--- The data ---

+===+

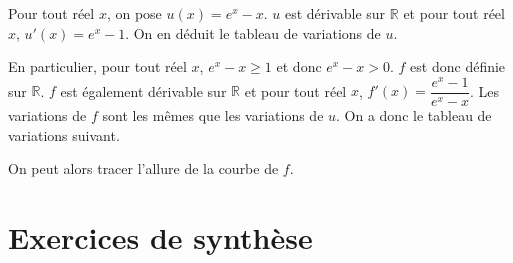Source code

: \documentclass[11pt,fleqn, openany]{book} %
\begin{document}
\begin{solution}Pour tout réel $x$, on pose $u(x)=e^x-x$. $u$ est dérivable sur $\mathbb{R}$ et pour tout réel $x$, $u'(x)=e^x-1$. On en déduit le tableau de variations de $u$.
	

\begin{center}
\end{center}


En particulier, pour tout réel $x$, $e^x-x\geqslant 1$ et donc $e^x-x>0$. $f$ est donc définie sur $\mathbb{R}$. $f$ est également dérivable sur $\mathbb{R}$ et pour tout réel $x$, $f'(x)=\dfrac{e^x-1}{e^x-x}$. Les variations de $f$ sont les mêmes que les variations de $u$. On a donc le tableau de variations suivant.

\begin{center}
\end{center}

On peut alors tracer l'allure de la courbe de $f$.

\begin{center}
\end{center}

\end{solution}



\section*{Exercices de synthèse}
\end{document}
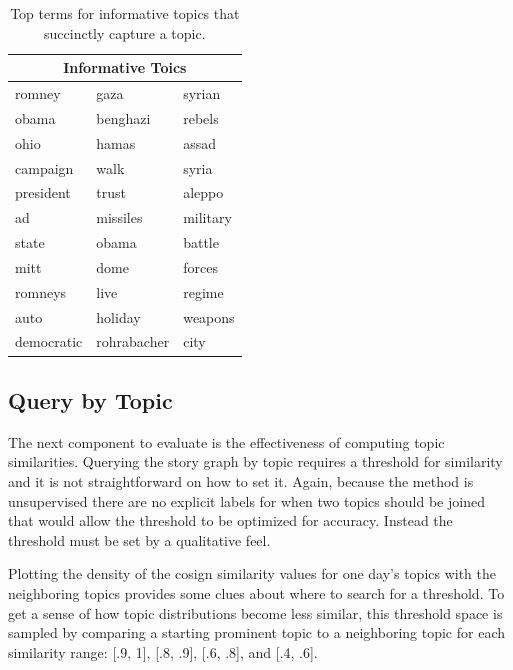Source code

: \documentclass[10pt,twocolumn]{article}
\begin{document}
\begin{table}
\begin{center}
\begin{tabular}{|l|l|l|}
  \hline
  \multicolumn{3}{|c|}{Informative Toics} \\
  \hline
romney & gaza & syrian \\
obama & benghazi & rebels \\ 
ohio & hamas & assad \\
campaign & walk & syria \\ 
president & trust & aleppo \\
ad & missiles & military \\
state & obama &  battle \\
mitt & dome & forces \\
romneys & live & regime \\
auto & holiday & weapons \\
democratic & rohrabacher & city \\
  \hline
\end{tabular}
\caption*{Top terms for informative topics that succinctly capture a topic.}
\end{center}
\end{table}

\subsection {Query by Topic}
The next component to evaluate is the effectiveness of computing topic similarities.  Querying the story graph by topic requires a threshold for similarity and it is not straightforward on how to set it.  Again, because the method is unsupervised there are no explicit labels for when two topics should be joined that would allow the threshold to be optimized for accuracy.   Instead the threshold must be set by a qualitative feel.

Plotting the density of the cosign similarity values for one day's topics with the neighboring topics provides some clues about where to search for a threshold.  To get a sense of how topic distributions become less similar, this threshold space is sampled by comparing a starting prominent topic to a neighboring topic for each similarity range: [.9, 1], [.8, .9], [.6, .8], and [.4, .6].
\end{document}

+===+

--- What the task requires ---
Word for word, give the entries above again, with no images included.

--- Worked solution ---
Source code

: \documentclass[11pt,fleqn, openany]{book} %
\begin{document}
\begin{solution}Pour tout réel $x$, on pose $u(x)=e^x-x$. $u$ est dérivable sur $\mathbb{R}$ et pour tout réel $x$, $u'(x)=e^x-1$. On en déduit le tableau de variations de $u$.
	

\begin{center}
\end{center}


En particulier, pour tout réel $x$, $e^x-x\geqslant 1$ et donc $e^x-x>0$. $f$ est donc définie sur $\mathbb{R}$. $f$ est également dérivable sur $\mathbb{R}$ et pour tout réel $x$, $f'(x)=\dfrac{e^x-1}{e^x-x}$. Les variations de $f$ sont les mêmes que les variations de $u$. On a donc le tableau de variations suivant.

\begin{center}
\end{center}

On peut alors tracer l'allure de la courbe de $f$.

\begin{center}
\end{center}

\end{solution}



\section*{Exercices de synthèse}
\end{document}
Source code

: \documentclass[10pt,twocolumn]{article}
\begin{document}
\begin{table}
\begin{center}
\begin{tabular}{|l|l|l|}
  \hline
  \multicolumn{3}{|c|}{Informative Toics} \\
  \hline
romney & gaza & syrian \\
obama & benghazi & rebels \\ 
ohio & hamas & assad \\
campaign & walk & syria \\ 
president & trust & aleppo \\
ad & missiles & military \\
state & obama &  battle \\
mitt & dome & forces \\
romneys & live & regime \\
auto & holiday & weapons \\
democratic & rohrabacher & city \\
  \hline
\end{tabular}
\caption*{Top terms for informative topics that succinctly capture a topic.}
\end{center}
\end{table}

\subsection {Query by Topic}
The next component to evaluate is the effectiveness of computing topic similarities.  Querying the story graph by topic requires a threshold for similarity and it is not straightforward on how to set it.  Again, because the method is unsupervised there are no explicit labels for when two topics should be joined that would allow the threshold to be optimized for accuracy.   Instead the threshold must be set by a qualitative feel.

Plotting the density of the cosign similarity values for one day's topics with the neighboring topics provides some clues about where to search for a threshold.  To get a sense of how topic distributions become less similar, this threshold space is sampled by comparing a starting prominent topic to a neighboring topic for each similarity range: [.9, 1], [.8, .9], [.6, .8], and [.4, .6].
\end{document}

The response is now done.